Entenda o Entendimento do STJ

O ministro Gurgel de Faria explicou que, embora o Supremo Tribunal Federal (STF) tenha validado a aplicação retroativa das novas regras da Lei de Improbidade, a absolvição no caso de Cícero Lucena não deveria ter sido automática. Seria necessário verificar se as condutas investigadas se encaixam nos novos incisos do artigo 11 da lei, considerando o princípio da continuidade típico-normativa.

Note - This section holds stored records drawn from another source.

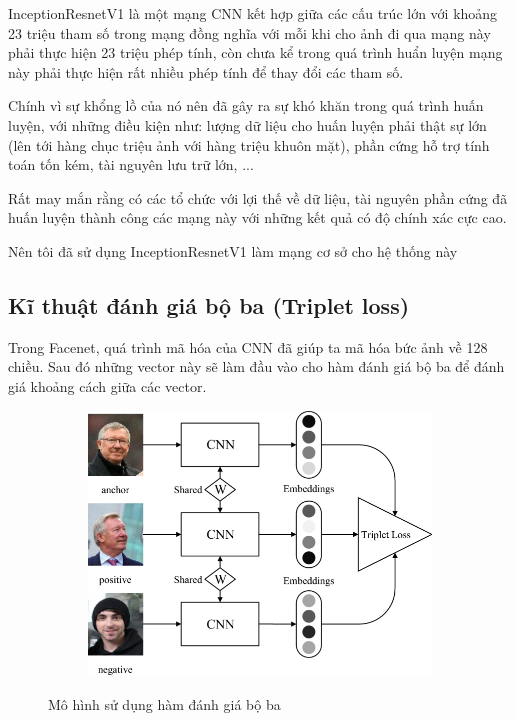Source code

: InceptionResnetV1 là một mạng CNN kết hợp giữa các cấu trúc lớn với khoảng 23 triệu tham số trong mạng đồng nghĩa với
mỗi khi cho ảnh đi qua mạng này phải thực hiện 23 triệu phép tính, còn chưa kể trong quá trình huẩn luyện
mạng này phải thực hiện rất nhiều phép tính để thay đổi các tham số.

Chính vì sự khổng lồ của nó nên đã gây ra sự khó khăn trong quá trình huấn luyện, với những điều kiện như:
lượng dữ liệu cho huấn luyện phải thật sự lớn (lên tới hàng chục triệu ảnh với hàng triệu khuôn mặt),
phần cứng hỗ trợ tính toán tốn kém, tài nguyên lưu trữ lớn, ...

Rất may mắn rằng có các tổ chức với lợi thế về dữ liệu, tài nguyên phần cứng đã huấn luyện thành công
các mạng này với những kết quả có độ chính xác cực cao.

Nên tôi đã sử dụng InceptionResnetV1 làm mạng cơ sở cho hệ thống này

\newpage
\subsection{Kĩ thuật đánh giá bộ ba (Triplet loss)}
Trong Facenet, quá trình mã hóa của CNN đã giúp ta mã hóa bức ảnh về 128 chiều.
Sau đó những vector này sẽ làm đầu vào cho hàm đánh giá bộ ba để đánh giá khoảng
cách giữa các vector.

\begin{figure}
    \begin{subfigure}{1.\textwidth}
        \begin{center}
            \includegraphics[width=1.\linewidth]{Chapters/items/chap2_18.jpg}
        \end{center}
        \label{fig: chap2_18}
    \end{subfigure}
    \caption{Mô hình sử dụng hàm đánh giá bộ ba}
\end{figure}

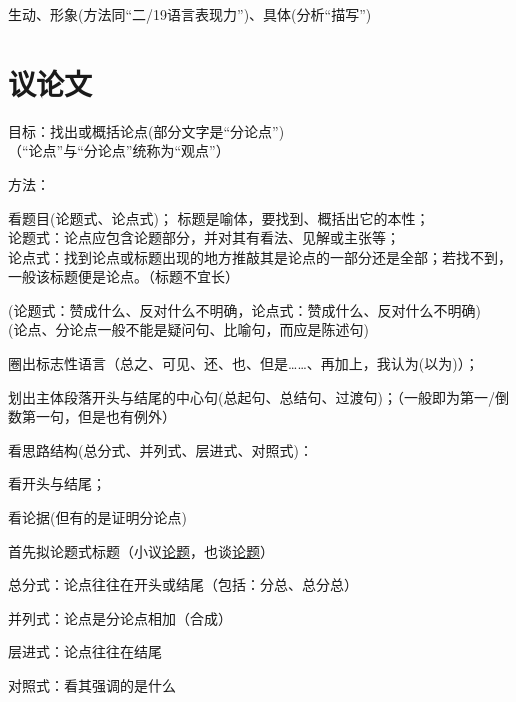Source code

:   生动、形象(方法同``二/19语言表现力'')、具体(分析``描写'')

\section{议论文}
目标：找出或概括论点(部分文字是``分论点'')\\
（``论点''与``分论点''统称为``观点''）\par
方法：\begin{asparaenum}[(1)]\item 看题目(论题式、论点式)；
标题是喻体，要找到、概括出它的本性；\\
论题式：论点应包含论题部分，并对其有看法、见解或主张等；\\
论点式：找到论点或标题出现的地方推敲其是论点的一部分还是全部；若找不到，一般该标题便是论点。（标题不宜长）\par
(论题式：赞成什么、反对什么不明确，论点式：赞成什么、反对什么不明确)\\
(论点、分论点一般不能是疑问句、比喻句，而应是陈述句)

\item 圈出标志性语言（总之、可见、还、也、但是\ldots{}\ldots{}、再加上，我认为(以为)）；
\item 划出主体段落开头与结尾的中心句(总起句、总结句、过渡句)；（一般即为第一/倒数第一句，但是也有例外）
\item 看思路结构(总分式、并列式、层进式、对照式)：
\item 看开头与结尾；
\item 看论据(但有的是证明分论点)
\end{asparaenum}

\begin{asparaenum}
\item 首先拟论题式标题（小议\uline{论题}，也谈\uline{论题}）
\end{asparaenum}

\begin{asparaenum}[(1)]
\item 总分式：论点往往在开头或结尾（包括：分总、总分总）
\item 并列式：论点是分论点相加（合成）
\item 层进式：论点往往在结尾
\item 对照式：看其强调的是什么
\end{asparaenum}

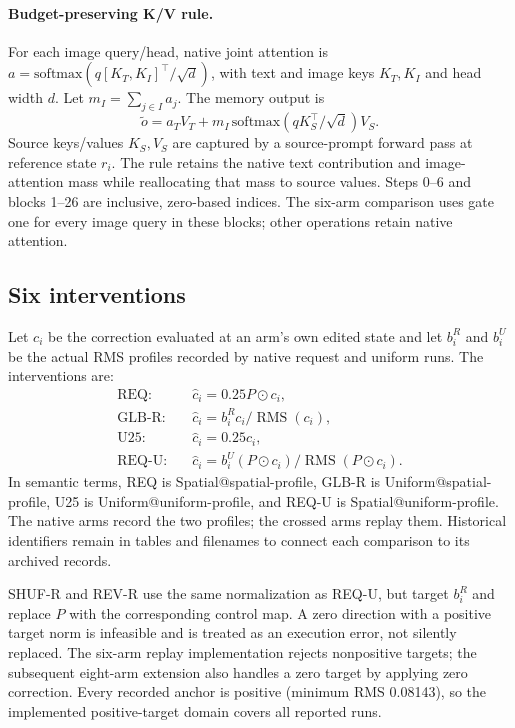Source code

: \documentclass[10pt,doubleanonymous]{ieeeconf}
\newcommand{\RMS}{\operatorname{RMS}}
\begin{document}
\paragraph{Budget-preserving K/V rule.}
For each image query/head, native joint attention is $a=\mathrm{softmax}(q[K_T,K_I]^\top/\sqrt d)$, with text and image keys $K_T,K_I$ and head width $d$. Let $m_I=\sum_{j\in I}a_j$. The memory output is
\begin{equation}
\widetilde o=a_TV_T+m_I\,\mathrm{softmax}(qK_S^\top/\sqrt d)V_S.
\end{equation}
Source keys/values $K_S,V_S$ are captured by a source-prompt forward pass at reference state $r_i$. The rule retains the native text contribution and image-attention mass while reallocating that mass to source values. Steps 0--6 and blocks 1--26 are inclusive, zero-based indices. The six-arm comparison uses gate one for every image query in these blocks; other operations retain native attention.

\subsection{Six interventions}
Let $c_i$ be the correction evaluated at an arm's own edited state and let $b_i^R$ and $b_i^U$ be the actual RMS profiles recorded by native request and uniform runs. The interventions are:
\begin{align}
\mathrm{REQ}:&\quad \widehat c_i=0.25P\odot c_i,\\
\text{GLB-R}:&\quad \widehat c_i=b_i^R c_i/\RMS(c_i),\\
\mathrm{U25}:&\quad \widehat c_i=0.25c_i,\\
\text{REQ-U}:&\quad \widehat c_i=b_i^U(P\odot c_i)/\RMS(P\odot c_i).
\end{align}
In semantic terms, REQ is Spatial@spatial-profile, GLB-R is Uniform@spatial-profile, U25 is Uniform@uniform-profile, and REQ-U is Spatial@uniform-profile. The native arms record the two profiles; the crossed arms replay them. Historical identifiers remain in tables and filenames to connect each comparison to its archived records.

SHUF-R and REV-R use the same normalization as REQ-U, but target $b_i^R$ and replace $P$ with the corresponding control map. A zero direction with a positive target norm is infeasible and is treated as an execution error, not silently replaced. The six-arm replay implementation rejects nonpositive targets; the subsequent eight-arm extension also handles a zero target by applying zero correction. Every recorded anchor is positive (minimum RMS 0.08143), so the implemented positive-target domain covers all reported runs.
\end{document}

Dessa forma, o ministro determinou que os autos retornem ao TRF-5. O tribunal regional terá a tarefa de reavaliar se os fatos em questão podem ser enquadrados na nova redação da lei. O STJ, neste momento, não restabelecerá a condenação que havia sido imposta em primeira instância, como solicitado pelo MPF.

Argumentos do Ministério Público Federal

No recurso apresentado ao STJ, o subprocurador-geral da República, Aurélio Virgílio, argumentou que o TRF-5 aplicou de maneira equivocada um precedente do STF ao afastar a condenação. Segundo o MPF, a alegação de “ausência de tipificação legal da conduta” não seria suficiente para a absolvição.

O MPF sustenta que há indícios de um ato de improbidade administrativa doloso. A acusação aponta o aproveitamento indevido de um procedimento licitatório antigo e a sub-rogação contratual após sete anos como atos que teriam frustrado a competitividade do certame e causado prejuízo aos cofres públicos.

Histórico do Processo e Defesa

Inicialmente, Cícero Lucena e o empresário Fernando Costa foram condenados na Justiça Federal, com sanções como suspensão dos direitos políticos e proibição de contratar com o poder público. No entanto, ambos recorreram e foram absolvidos pelo TRF-5.

A absolvição pelo TRF-5 se deu sob o argumento de prescrição “duplamente consumada”, uma vez que os fatos ocorreram entre 1997 e 1999, e a ação judicial só foi iniciada em 2009. O tribunal considerou que, mesmo com a suspensão do prazo de 180 dias pela instauração de inquérito civil público, havia transcorrido mais de oito anos.

Em nota, o advogado Walter Agra, que representa Cícero Lucena, expressou confiança na manutenção da absolvição. Ele argumentou que a ação inicial do MPF não demonstra a presença de dolo, requisito essencial na legislação atual. Agra informou que analisará o despacho do ministro com mais profundidade antes de decidir sobre eventuais recursos.

A Ação Original do MPF

A ação de improbidade administrativa foi ajuizada pelo MPF em 2009. Além de Cícero Lucena, a ação também tinha como alvos as empresas EDH Empreendimentos Ltda. e Via Engenharia S/A, além de outros envolvidos. A acusação se refere a supostas irregularidades na execução de três convênios firmados entre o Ministério da Saúde e a Prefeitura de João Pessoa.

Esses convênios, de números 1533/99, 532/99 e 1115/99, somavam mais de R$ 6 milhões. O objetivo era a construção, conclusão e aquisição de equipamentos para o Complexo Hospitalar de Mangabeira, conhecido como Trauminha.